Le Pape démissionne et tout le monde pense au «grand refus» de Célestin V. En réalité, Pietro da Morrone, que le bon père Dante a classé comme «lapso» autrement dit vil, pour ce geste, n'était que le troisième pape à recourir à une décision déjà admise dans les coutumes de l'Eglise primitive. Clément I, en 97, et Pontien en 235, envoyé en exil par l'autorité impériale, furent remplacés comme évêques de Rome. Benoît IX, jeune de dix-huit ans, indigne et immoral, sur le trône de Pierre grâce aux intrigues maternelles, accepta (en 1045) de redevenir un simple cardinal quand on lui eut promis les revenus du Denier de saint Pierre.
Ce sont donc les précédents auxquels en 1294, Célestin V put recourir pour redevenir simple moine. Après lui, en 1415, Grégoire XII fut également renvoyé à l'humilité d'une abbaye bénédictine afin que le concile de Constance fût libre, en choisissant un autre pape, de guérir le Grand Schisme d'Occident: pendant des décennies, le pape de Rome dut cohabiter avec deux anti-papes. Fouillant encore dans les replis de l'histoire de l'Église, douze autres fois la chaire Pontificale a changé de titulaire alors que l'occupant légitime était encore en vie.
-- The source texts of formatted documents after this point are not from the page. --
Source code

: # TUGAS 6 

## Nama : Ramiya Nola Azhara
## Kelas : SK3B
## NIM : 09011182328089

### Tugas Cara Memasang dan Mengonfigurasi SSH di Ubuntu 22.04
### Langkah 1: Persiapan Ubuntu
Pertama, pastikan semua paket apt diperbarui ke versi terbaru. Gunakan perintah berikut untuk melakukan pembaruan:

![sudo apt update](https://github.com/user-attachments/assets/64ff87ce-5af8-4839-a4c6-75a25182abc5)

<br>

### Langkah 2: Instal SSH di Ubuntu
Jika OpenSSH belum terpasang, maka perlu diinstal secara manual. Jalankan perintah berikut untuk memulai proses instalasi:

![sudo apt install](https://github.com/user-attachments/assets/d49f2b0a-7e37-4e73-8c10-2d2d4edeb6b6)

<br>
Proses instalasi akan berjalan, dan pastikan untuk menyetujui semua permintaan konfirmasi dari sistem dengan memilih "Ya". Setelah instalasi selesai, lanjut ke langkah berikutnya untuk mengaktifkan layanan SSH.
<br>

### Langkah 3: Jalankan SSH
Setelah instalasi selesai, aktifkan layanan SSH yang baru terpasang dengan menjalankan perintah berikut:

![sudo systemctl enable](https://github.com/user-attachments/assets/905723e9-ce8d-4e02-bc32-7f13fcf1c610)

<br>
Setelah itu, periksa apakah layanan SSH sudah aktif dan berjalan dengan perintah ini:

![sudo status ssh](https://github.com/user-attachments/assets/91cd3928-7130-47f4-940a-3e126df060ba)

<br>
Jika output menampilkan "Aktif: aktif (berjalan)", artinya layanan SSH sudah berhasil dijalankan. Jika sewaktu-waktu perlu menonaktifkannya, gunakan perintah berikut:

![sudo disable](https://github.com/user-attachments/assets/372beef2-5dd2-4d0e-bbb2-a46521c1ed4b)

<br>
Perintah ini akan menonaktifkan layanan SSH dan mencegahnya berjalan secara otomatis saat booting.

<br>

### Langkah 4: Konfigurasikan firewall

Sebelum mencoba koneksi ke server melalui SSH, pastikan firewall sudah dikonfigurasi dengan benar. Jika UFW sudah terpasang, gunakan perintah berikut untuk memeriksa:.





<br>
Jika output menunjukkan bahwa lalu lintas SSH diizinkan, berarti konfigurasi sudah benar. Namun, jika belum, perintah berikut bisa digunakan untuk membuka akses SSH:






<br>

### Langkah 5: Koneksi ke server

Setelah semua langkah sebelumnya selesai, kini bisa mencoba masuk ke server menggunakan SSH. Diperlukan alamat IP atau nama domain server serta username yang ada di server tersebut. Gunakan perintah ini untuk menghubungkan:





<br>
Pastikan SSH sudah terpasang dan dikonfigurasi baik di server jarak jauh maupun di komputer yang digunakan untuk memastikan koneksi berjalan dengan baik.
Ce n'est donc pas par défaut d'attention, que selon l'actuel Code de Droit Canonique, il est plus facile de démettre le pape que de démettre un curé.
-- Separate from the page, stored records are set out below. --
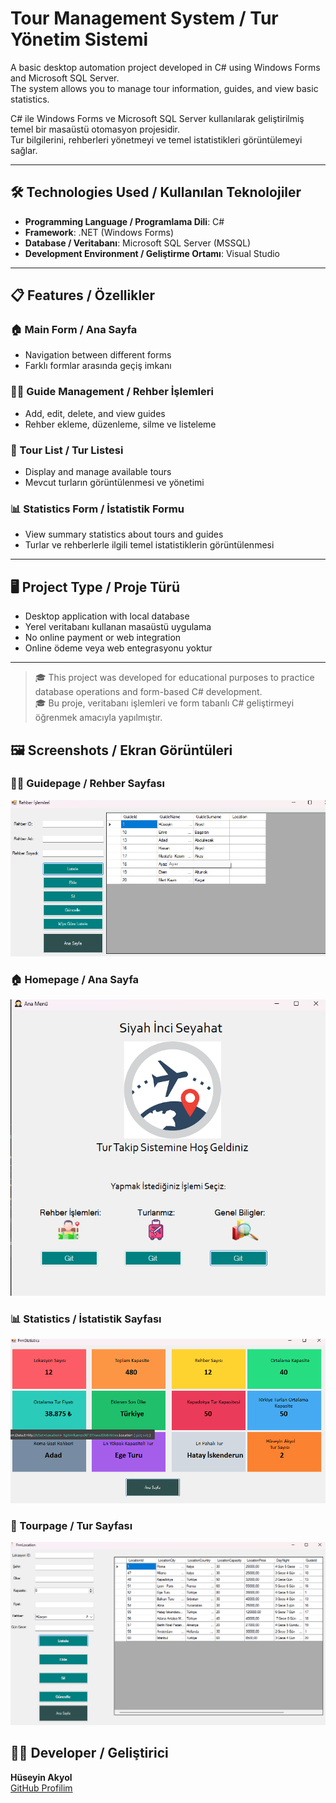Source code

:# Tour Management System / Tur Yönetim Sistemi

A basic desktop automation project developed in C# using Windows Forms and Microsoft SQL Server.  
The system allows you to manage tour information, guides, and view basic statistics.

C# ile Windows Forms ve Microsoft SQL Server kullanılarak geliştirilmiş temel bir masaüstü otomasyon projesidir.  
Tur bilgilerini, rehberleri yönetmeyi ve temel istatistikleri görüntülemeyi sağlar.

---

## 🛠️ Technologies Used / Kullanılan Teknolojiler

- **Programming Language / Programlama Dili**: C#
- **Framework**: .NET (Windows Forms)
- **Database / Veritabanı**: Microsoft SQL Server (MSSQL)
- **Development Environment / Geliştirme Ortamı**: Visual Studio

---

## 📋 Features / Özellikler

### 🏠 Main Form / Ana Sayfa
- Navigation between different forms  
- Farklı formlar arasında geçiş imkanı

### 🧑‍✈️ Guide Management / Rehber İşlemleri
- Add, edit, delete, and view guides  
- Rehber ekleme, düzenleme, silme ve listeleme

### 🧭 Tour List / Tur Listesi
- Display and manage available tours  
- Mevcut turların görüntülenmesi ve yönetimi

### 📊 Statistics Form / İstatistik Formu
- View summary statistics about tours and guides  
- Turlar ve rehberlerle ilgili temel istatistiklerin görüntülenmesi

---

## 🖥️ Project Type / Proje Türü

- Desktop application with local database  
- Yerel veritabanı kullanan masaüstü uygulama  
- No online payment or web integration  
- Online ödeme veya web entegrasyonu yoktur

---

> 🎓 This project was developed for educational purposes to practice database operations and form-based C# development.  
> 🎓 Bu proje, veritabanı işlemleri ve form tabanlı C# geliştirmeyi öğrenmek amacıyla yapılmıştır.


## 🖼️ Screenshots / Ekran Görüntüleri

### 🧑‍✈️ Guidepage / Rehber Sayfası
![Guidepage](screenshots/Guidepage.png)

### 🏠 Homepage / Ana Sayfa
![Homepage](screenshots/homepage.png)

### 📊 Statistics / İstatistik Sayfası
![Statistics](screenshots/statistics.png)

### 🧭 Tourpage / Tur Sayfası
![Tourpage](screenshots/tourpage.png)


## 🧑‍💻 Developer / Geliştirici

**Hüseyin Akyol**  
[GitHub Profilim](https://github.com/Huseyinnakyolll)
En effet, tandis qu'à la démission du pape, le code consacre seulement le deuxième alinéa du canon 332, le processus de démission d'un prêtre couvre l'ensemble du chapitre premier de la deuxième section du septième livre. Donc, pour s'en tenir au Code de Droit Canon, pour les catholiques de notre temps, le Pontife romain, est par sa nature même, un pasteur partagé, et non un gouvernant plus ou moins imposé. Comme chaque évêque, il réalise la plénitude de son sacerdoce dans l'exercice de trois «munera», trois tâches: il sanctifie, il enseigne, il gouverne son Église. Les discussions de ces jours-ci concernent en substance uniquement le troisième munus du Pape, celui qui lui attribue la pleine autorité de l'Église. Ceci, cependant, pour la base catholique, est certainement la caractéristique la moins intéressante de la fonction du pape, parce que quand il s'agit de «commander», il est facile de comprendre comment le Pape est inséré dans un puzzle institutionnel construit au fil des siècles pour exclure tout régime et tout coup de théâtre, selon la logique de simplification toute ecclésiale du «ni trop ni trop peu» valable en toutes circonstances, dans la maladie et dans la santé.
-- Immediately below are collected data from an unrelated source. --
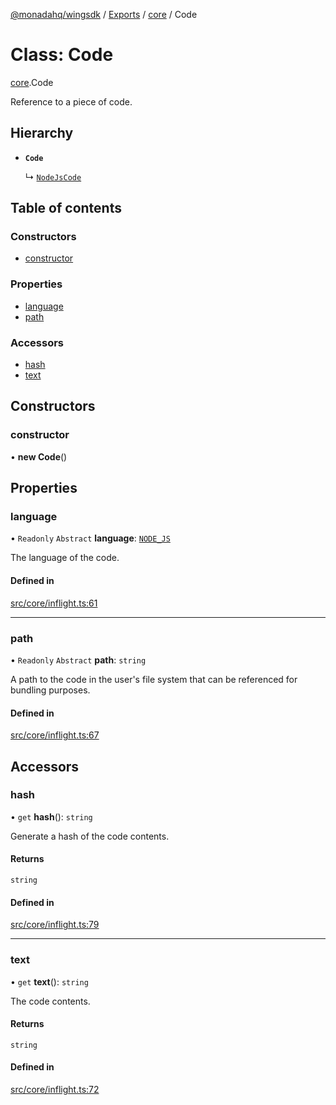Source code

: [@monadahq/wingsdk](../README.md) / [Exports](../modules.md) / [core](../modules/core.md) / Code

# Class: Code

[core](../modules/core.md).Code

Reference to a piece of code.

## Hierarchy

- **`Code`**

  ↳ [`NodeJsCode`](core.NodeJsCode.md)

## Table of contents

### Constructors

- [constructor](core.Code.md#constructor)

### Properties

- [language](core.Code.md#language)
- [path](core.Code.md#path)

### Accessors

- [hash](core.Code.md#hash)
- [text](core.Code.md#text)

## Constructors

### constructor

• **new Code**()

## Properties

### language

• `Readonly` `Abstract` **language**: [`NODE_JS`](../enums/core.Language.md#node_js)

The language of the code.

#### Defined in

[src/core/inflight.ts:61](https://github.com/monadahq/winglang/blob/438eedb/libs/wingsdk/src/core/inflight.ts#L61)

___

### path

• `Readonly` `Abstract` **path**: `string`

A path to the code in the user's file system that can be referenced
for bundling purposes.

#### Defined in

[src/core/inflight.ts:67](https://github.com/monadahq/winglang/blob/438eedb/libs/wingsdk/src/core/inflight.ts#L67)

## Accessors

### hash

• `get` **hash**(): `string`

Generate a hash of the code contents.

#### Returns

`string`

#### Defined in

[src/core/inflight.ts:79](https://github.com/monadahq/winglang/blob/438eedb/libs/wingsdk/src/core/inflight.ts#L79)

___

### text

• `get` **text**(): `string`

The code contents.

#### Returns

`string`

#### Defined in

[src/core/inflight.ts:72](https://github.com/monadahq/winglang/blob/438eedb/libs/wingsdk/src/core/inflight.ts#L72)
A lire les dissertations des derniers jours sur la volonté présumée de Benoît XVI de démissionner, au fond, on a seulement l'habituelle impression: un pape en plein assaut médiatique; parce que crier «démission, démission», n'est-ce pas, à un moment où la communication a le pouvoir et l'importance que nous lui reconnaissons, une tentative de priver le Pontife romain de la liberté d'enseigner et de sanctifier son peuple?

Et n'est-ce pas étrange que ce soit aussi des hommes et des femmes d'Eglise, sans doute pour des raisons imposées par les mécanismes de succession et de gouvernement, qui succombent à cette tentation? Alors, avant de théoriser des réalités qui dans l'Eglise équivalent tout au plus à un éternuement, et ne concernent que les «milieux habituels» des sacristies romaines, mieux vaut se placer pour un instant du côté des fidèles: c'est avec eux, et pas avec la Curie, qui Benoît XVI doit continuer à expliquer la rationalité d'un modèle de vie catholique qui, dans dans la Babel de la modernité, représente pour beaucoup un horizon possible.